= The task =
The reply should contain every entry exactly as given, with no pictures in it.

= Collected data =
·····

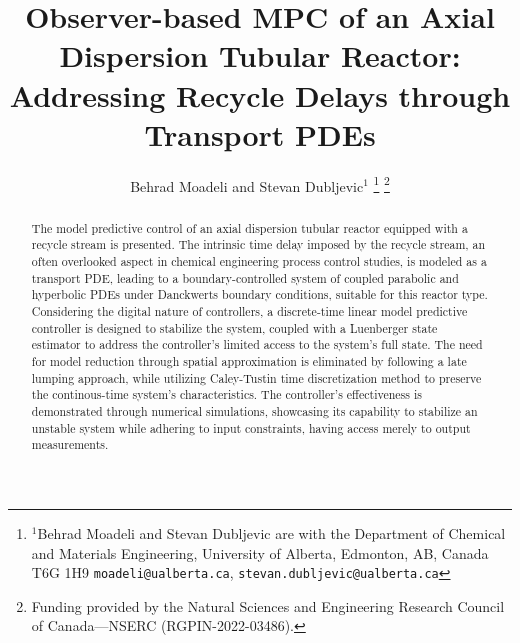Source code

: \documentclass[letterpaper, 10 pt, conference]{ieeeconf}  %
\title{\LARGE \bf
Observer-based MPC of an Axial Dispersion Tubular Reactor:\\ Addressing Recycle Delays through Transport PDEs
}
\author{Behrad Moadeli and Stevan Dubljevic$^{1}$%
\thanks{$^{1}$Behrad Moadeli and Stevan Dubljevic are with the Department of Chemical and Materials Engineering,
University of Alberta, Edmonton, AB, Canada T6G 1H9
{\tt\small moadeli@ualberta.ca}, {\tt\small stevan.dubljevic@ualberta.ca}}%
\thanks{Funding provided by the Natural Sciences and Engineering Research Council of Canada—NSERC (RGPIN-2022-03486).}%
}
\begin{document}
\maketitle
\thispagestyle{empty}
\pagestyle{empty}


\begin{abstract}

        The model predictive control of an axial dispersion tubular reactor equipped with a recycle stream is presented. The intrinsic time delay imposed by the recycle stream, an often overlooked aspect in chemical engineering process control studies, is modeled as a transport PDE, leading to a boundary-controlled system of coupled parabolic and hyperbolic PDEs under Danckwerts boundary conditions, suitable for this reactor type. Considering the digital nature of controllers, a discrete-time linear model predictive controller is designed to stabilize the system, coupled with a Luenberger state estimator to address the controller's limited access to the system's full state. The need for model reduction through spatial approximation is eliminated by following a late lumping approach, while utilizing Caley-Tustin time discretization method to preserve the continous-time system's characteristics. The controller's effectiveness is demonstrated through numerical simulations, showcasing its capability to stabilize an unstable system while adhering to input constraints, having access merely to output measurements.

\end{abstract}





% 
% 

\balance

\end{document}
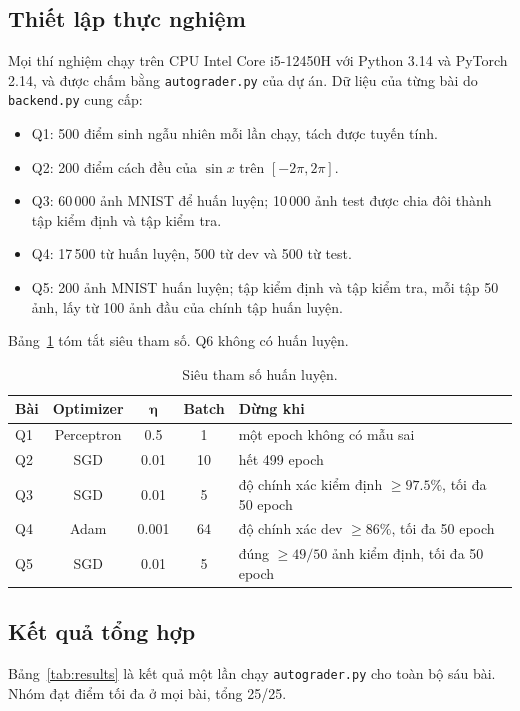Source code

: \documentclass[conference]{IEEEtran}
\begin{document}
\subsection{Thiết lập thực nghiệm}
Mọi thí nghiệm chạy trên CPU Intel Core i5-12450H với Python 3.14 và
PyTorch 2.14, và được chấm bằng \texttt{autograder.py} của dự án. Dữ liệu
của từng bài do \texttt{backend.py} cung cấp:
\begin{itemize}
  \item Q1: 500 điểm sinh ngẫu nhiên mỗi lần chạy, tách được tuyến tính.
  \item Q2: 200 điểm cách đều của $\sin x$ trên $[-2\pi, 2\pi]$.
  \item Q3: 60\,000 ảnh MNIST để huấn luyện; 10\,000 ảnh test được chia đôi
  thành tập kiểm định và tập kiểm tra.
  \item Q4: 17\,500 từ huấn luyện, 500 từ dev và 500 từ test.
  \item Q5: 200 ảnh MNIST huấn luyện; tập kiểm định và tập kiểm tra, mỗi tập
  50 ảnh, lấy từ 100 ảnh đầu của chính tập huấn luyện.
\end{itemize}
Bảng~\ref{tab:hparams} tóm tắt siêu tham số. Q6 không có huấn luyện.

\begin{table}[!t]
    \centering
    \renewcommand{\arraystretch}{1.15}
    \footnotesize
    \caption{Siêu tham số huấn luyện.}
    \label{tab:hparams}
    \begin{tabularx}{\columnwidth}{@{}lcccX@{}}
    \toprule
        \textbf{Bài} & \textbf{Optimizer} & $\boldsymbol{\eta}$ & \textbf{Batch}
        & \textbf{Dừng khi} \\
    \midrule
        Q1 & Perceptron & 0.5 & 1 & một epoch không có mẫu sai \\
        Q2 & SGD & 0.01 & 10 & hết 499 epoch \\
        Q3 & SGD & 0.01 & 5 & độ chính xác kiểm định $\ge 97.5\%$, tối đa 50 epoch \\
        Q4 & Adam & 0.001 & 64 & độ chính xác dev $\ge 86\%$, tối đa 50 epoch \\
        Q5 & SGD & 0.01 & 5 & đúng $\ge 49/50$ ảnh kiểm định, tối đa 50 epoch \\
    \bottomrule
    \end{tabularx}
\end{table}

\subsection{Kết quả tổng hợp}
Bảng~\ref{tab:results} là kết quả một lần chạy \texttt{autograder.py} cho
toàn bộ sáu bài. Nhóm đạt điểm tối đa ở mọi bài, tổng 25/25.
\end{document}
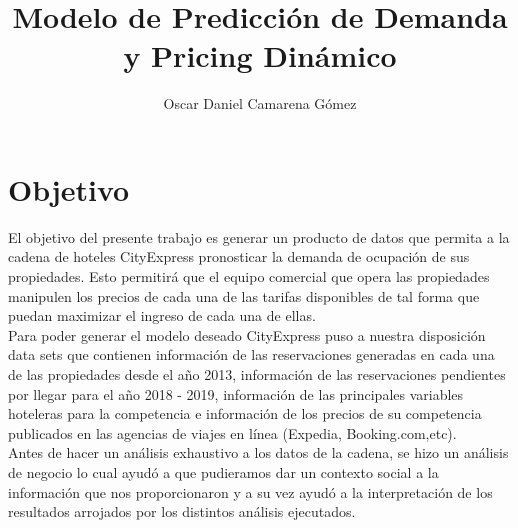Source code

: \documentclass{article}\usepackage[]{graphicx}\usepackage[]{color}
\begin{document}
\title{\Huge Modelo de Predicción de Demanda y Pricing Dinámico}
\author{Oscar Daniel Camarena Gómez}
\date{}
\maketitle
{}
\newpage
\tableofcontents
\newpage
{}
\section{Objetivo}
El objetivo del presente trabajo es generar un producto de datos que permita a la cadena de hoteles CityExpress pronosticar la demanda de ocupación de sus propiedades. Esto permitirá que el equipo comercial que opera las propiedades manipulen los precios de cada una de las tarifas disponibles de tal forma que puedan maximizar el ingreso de cada una de ellas.
~ \\ 
Para poder generar el modelo deseado CityExpress puso a nuestra disposición data sets que contienen información de las reservaciones generadas en cada una de las propiedades desde el año 2013, información de las reservaciones pendientes por llegar para el año 2018 - 2019, información de las principales variables hoteleras para la competencia e información de los precios de su competencia publicados en las agencias de viajes en línea (Expedia, Booking.com,etc).
~\\ 
Antes de hacer un análisis exhaustivo a los datos de la cadena, se hizo un análisis de negocio lo cual ayudó a que pudieramos dar un contexto social a la información que nos proporcionaron y a su vez ayudó a la interpretación de los resultados arrojados por los distintos análisis ejecutados.
\end{document}

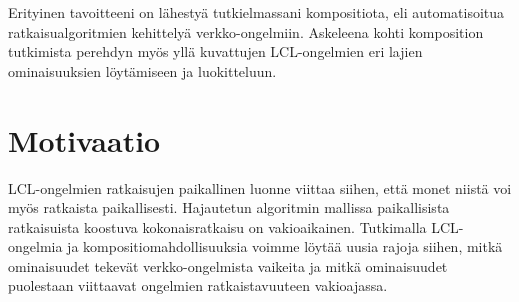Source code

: \documentclass[12pt,finnish]{tktltiki2}
\theoremstyle{definition}
\theoremstyle{remark}
\begin{document}
Erityinen tavoitteeni on lähestyä tutkielmassani kompositiota, eli automatisoitua ratkaisualgoritmien kehittelyä verkko-ongelmiin. Askeleena kohti komposition tutkimista perehdyn myös yllä kuvattujen LCL-ongelmien eri lajien ominaisuuksien löytämiseen ja luokitteluun.

\section{Motivaatio}

LCL-ongelmien ratkaisujen paikallinen luonne viittaa siihen, että monet niistä voi myös ratkaista paikallisesti. Hajautetun algoritmin mallissa paikallisista ratkaisuista koostuva kokonaisratkaisu on vakioaikainen. Tutkimalla LCL-ongelmia ja kompositiomahdollisuuksia voimme löytää uusia rajoja siihen, mitkä ominaisuudet tekevät verkko-ongelmista vaikeita ja mitkä ominaisuudet puolestaan viittaavat ongelmien ratkaistavuuteen vakioajassa.


%
%
% 
%




% 
\end{document}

·····

= Reply =
Source code

: \documentclass[letterpaper, 10 pt, conference]{ieeeconf}  %
\title{\LARGE \bf
Observer-based MPC of an Axial Dispersion Tubular Reactor:\\ Addressing Recycle Delays through Transport PDEs
}
\author{Behrad Moadeli and Stevan Dubljevic$^{1}$%
\thanks{$^{1}$Behrad Moadeli and Stevan Dubljevic are with the Department of Chemical and Materials Engineering,
University of Alberta, Edmonton, AB, Canada T6G 1H9
{\tt\small moadeli@ualberta.ca}, {\tt\small stevan.dubljevic@ualberta.ca}}%
\thanks{Funding provided by the Natural Sciences and Engineering Research Council of Canada—NSERC (RGPIN-2022-03486).}%
}
\begin{document}
\maketitle
\thispagestyle{empty}
\pagestyle{empty}


\begin{abstract}

        The model predictive control of an axial dispersion tubular reactor equipped with a recycle stream is presented. The intrinsic time delay imposed by the recycle stream, an often overlooked aspect in chemical engineering process control studies, is modeled as a transport PDE, leading to a boundary-controlled system of coupled parabolic and hyperbolic PDEs under Danckwerts boundary conditions, suitable for this reactor type. Considering the digital nature of controllers, a discrete-time linear model predictive controller is designed to stabilize the system, coupled with a Luenberger state estimator to address the controller's limited access to the system's full state. The need for model reduction through spatial approximation is eliminated by following a late lumping approach, while utilizing Caley-Tustin time discretization method to preserve the continous-time system's characteristics. The controller's effectiveness is demonstrated through numerical simulations, showcasing its capability to stabilize an unstable system while adhering to input constraints, having access merely to output measurements.

\end{abstract}





% 
% 

\balance

\end{document}
Source code

: \documentclass[conference]{IEEEtran}
\begin{document}
\subsection{Thiết lập thực nghiệm}
Mọi thí nghiệm chạy trên CPU Intel Core i5-12450H với Python 3.14 và
PyTorch 2.14, và được chấm bằng \texttt{autograder.py} của dự án. Dữ liệu
của từng bài do \texttt{backend.py} cung cấp:
\begin{itemize}
  \item Q1: 500 điểm sinh ngẫu nhiên mỗi lần chạy, tách được tuyến tính.
  \item Q2: 200 điểm cách đều của $\sin x$ trên $[-2\pi, 2\pi]$.
  \item Q3: 60\,000 ảnh MNIST để huấn luyện; 10\,000 ảnh test được chia đôi
  thành tập kiểm định và tập kiểm tra.
  \item Q4: 17\,500 từ huấn luyện, 500 từ dev và 500 từ test.
  \item Q5: 200 ảnh MNIST huấn luyện; tập kiểm định và tập kiểm tra, mỗi tập
  50 ảnh, lấy từ 100 ảnh đầu của chính tập huấn luyện.
\end{itemize}
Bảng~\ref{tab:hparams} tóm tắt siêu tham số. Q6 không có huấn luyện.

\begin{table}[!t]
    \centering
    \renewcommand{\arraystretch}{1.15}
    \footnotesize
    \caption{Siêu tham số huấn luyện.}
    \label{tab:hparams}
    \begin{tabularx}{\columnwidth}{@{}lcccX@{}}
    \toprule
        \textbf{Bài} & \textbf{Optimizer} & $\boldsymbol{\eta}$ & \textbf{Batch}
        & \textbf{Dừng khi} \\
    \midrule
        Q1 & Perceptron & 0.5 & 1 & một epoch không có mẫu sai \\
        Q2 & SGD & 0.01 & 10 & hết 499 epoch \\
        Q3 & SGD & 0.01 & 5 & độ chính xác kiểm định $\ge 97.5\%$, tối đa 50 epoch \\
        Q4 & Adam & 0.001 & 64 & độ chính xác dev $\ge 86\%$, tối đa 50 epoch \\
        Q5 & SGD & 0.01 & 5 & đúng $\ge 49/50$ ảnh kiểm định, tối đa 50 epoch \\
    \bottomrule
    \end{tabularx}
\end{table}

\subsection{Kết quả tổng hợp}
Bảng~\ref{tab:results} là kết quả một lần chạy \texttt{autograder.py} cho
toàn bộ sáu bài. Nhóm đạt điểm tối đa ở mọi bài, tổng 25/25.
\end{document}
Source code

: \documentclass{article}\usepackage[]{graphicx}\usepackage[]{color}
\begin{document}
\title{\Huge Modelo de Predicción de Demanda y Pricing Dinámico}
\author{Oscar Daniel Camarena Gómez}
\date{}
\maketitle
{}
\newpage
\tableofcontents
\newpage
{}
\section{Objetivo}
El objetivo del presente trabajo es generar un producto de datos que permita a la cadena de hoteles CityExpress pronosticar la demanda de ocupación de sus propiedades. Esto permitirá que el equipo comercial que opera las propiedades manipulen los precios de cada una de las tarifas disponibles de tal forma que puedan maximizar el ingreso de cada una de ellas.
~ \\ 
Para poder generar el modelo deseado CityExpress puso a nuestra disposición data sets que contienen información de las reservaciones generadas en cada una de las propiedades desde el año 2013, información de las reservaciones pendientes por llegar para el año 2018 - 2019, información de las principales variables hoteleras para la competencia e información de los precios de su competencia publicados en las agencias de viajes en línea (Expedia, Booking.com,etc).
~\\ 
Antes de hacer un análisis exhaustivo a los datos de la cadena, se hizo un análisis de negocio lo cual ayudó a que pudieramos dar un contexto social a la información que nos proporcionaron y a su vez ayudó a la interpretación de los resultados arrojados por los distintos análisis ejecutados.
\end{document}

Source code

: \documentclass[12pt,finnish]{tktltiki2}
\theoremstyle{definition}
\theoremstyle{remark}
\begin{document}
Erityinen tavoitteeni on lähestyä tutkielmassani kompositiota, eli automatisoitua ratkaisualgoritmien kehittelyä verkko-ongelmiin. Askeleena kohti komposition tutkimista perehdyn myös yllä kuvattujen LCL-ongelmien eri lajien ominaisuuksien löytämiseen ja luokitteluun.

\section{Motivaatio}

LCL-ongelmien ratkaisujen paikallinen luonne viittaa siihen, että monet niistä voi myös ratkaista paikallisesti. Hajautetun algoritmin mallissa paikallisista ratkaisuista koostuva kokonaisratkaisu on vakioaikainen. Tutkimalla LCL-ongelmia ja kompositiomahdollisuuksia voimme löytää uusia rajoja siihen, mitkä ominaisuudet tekevät verkko-ongelmista vaikeita ja mitkä ominaisuudet puolestaan viittaavat ongelmien ratkaistavuuteen vakioajassa.


%
%
% 
%




% 
\end{document}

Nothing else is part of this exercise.